Estava trabalhando de madrugada, no meu táxi, quando vi um policial agredindo meu irmão e decidi me aproximar (Danny Faulkner parou William Cook, que estava dirigindo um fusca na contramão com os faróis apagados às 3h50 da manhã, numa área de bares e boates). Não tinha outra opção. Não poderia seguir em frente depois de ver alguém batendo no meu irmão. E então aconteceu uma série de injustiças que culminaram com a minha condenação (segundo testemunhas, William foi agredido brutalmente e Múmia trocou tiros com Faulkner. Um outro homem estaria envolvido na briga, mas teria fugido do local antes da chegada dos policiais que prenderam Múmia e nunca foi achado. Múmia levou dois tiros e teve hemorragias no pulmão e no fígado).
Como foi o julgamento?
Não pude fazer minha própria defesa, fui expulso do tribunal e tive que aceitar um defensor público que sequer me perguntou o que aconteceu naquela madrugada – e também não falou com as testemunhas. O júri era racista e me condenou. Depois meus direitos constitucionais foram violados porque eu nunca pude recorrer.
Qual a situação atual do seu caso?
Conseguimos adiar minha morte duas vezes, mas não conseguimos um novo julgamento ainda. No começo deste ano, o meu advogado obteve uma vitória que pode levar a um novo julgamento e a minha liberdade. O caso agora parece estar andando mais rapidamente.

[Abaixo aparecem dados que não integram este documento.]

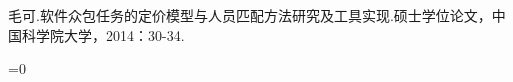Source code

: \documentclass{article}
\begin{document}
\fi
\clearpage
{}
\begin{thebibliography}{}
	毛可.软件众包任务的定价模型与人员匹配方法研究及工具实现.硕士学位论文，中国科学院大学，2014：30-34.\par
\end{thebibliography}
\ifnum{}=0
	
\end{document}

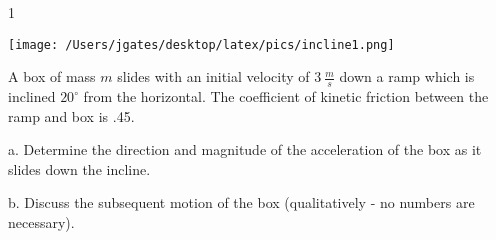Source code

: 
\AddToShipoutPicture*{\BackgroundPic}

\addtocounter {ProbNum} {1}

\begin{floatingfigure}[r]{.25\textwidth}
\texttt{[image: /Users/jgates/desktop/latex/pics/incline1.png]}
\end{floatingfigure} 

{\bf \Large{}} A box of mass ${m}$ slides with an initial velocity of ${3~\tfrac{m}{s}}$ down a ramp which is inclined ${20^\circ}$ from the horizontal.  The coefficient of kinetic friction between the ramp and box is .45.

\bigskip

\indent  a. Determine the direction and magnitude of the acceleration of the box as it slides down the incline. 

\vfill

b. Discuss the subsequent motion of the box (qualitatively - no numbers are necessary).

\vspace{25mm}

\newpage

Como é a vida de um condenado à morte?
Há câmeras ligadas 24 horas por dia sobre a minha cabeça e não apenas porque eles temem que eu fuja. Elas estão ligadas para que os guardas monitorem tentativas de suicídio. Certamente todos os presos que um dia entraram no corredor da morte já pensaram em sucídio, por mais ridículo que isso possa parecer. Tenho duas horas por dia fora da cela. O corredor da morte, assim como a vida, é como você quer que seja. É um lugar de isolamento extremo e sua saúde mental depende muito de como você gasta seu tempo. Homens diferentes têm maneiras diferentes de lidar com a vida – ou, francamente, de falhar em lidar com a vida. Eu tento me manter sempre muito ocupado. Fiz faculdade de Psicologia e mestrado em História aqui dentro. Leio livros de história, ciência política, atualidades... Escrevo, estudo, pinto. Alguns caras gastam dias travando argumentos amargos com outros caras no corredor da morte. Alguns se perdem praticando esporte ou fazendo cultos religiosos. A alienação é um mal terrível. Quando fico sabendo que um político quer acabar com pequenos luxos, como TV e aparelhos de musculação na prisão, acho bom. Se os presos vivessem sem TV, livros, jornais, cultos, exercícios, eles passariam mais tempo na companhia de si mesmos e teriam mais consciência da realidade.
Você acha que os Estados Unidos são um país melhor ou pior do que aquele que você conhecia há 25 anos?
O jeito americano de aplicar a pena de morte nada mais é hoje do que uma forma moderna do linchamento nas árvores (tipo muito comum de assassinato cometido no sul dos Estados Unidos contra os negros – antes das reformas que lhes garantiram direitos civis, nos anos 60). Mudou a tecnologia, mas ainda temos o mesmo espírito de mentiras sangrentas por baixo da máscara. É por isso que o corredor da morte é tão negro e, cada vez mais, pardo.
Na sua opinião, os americanos ainda são racistas?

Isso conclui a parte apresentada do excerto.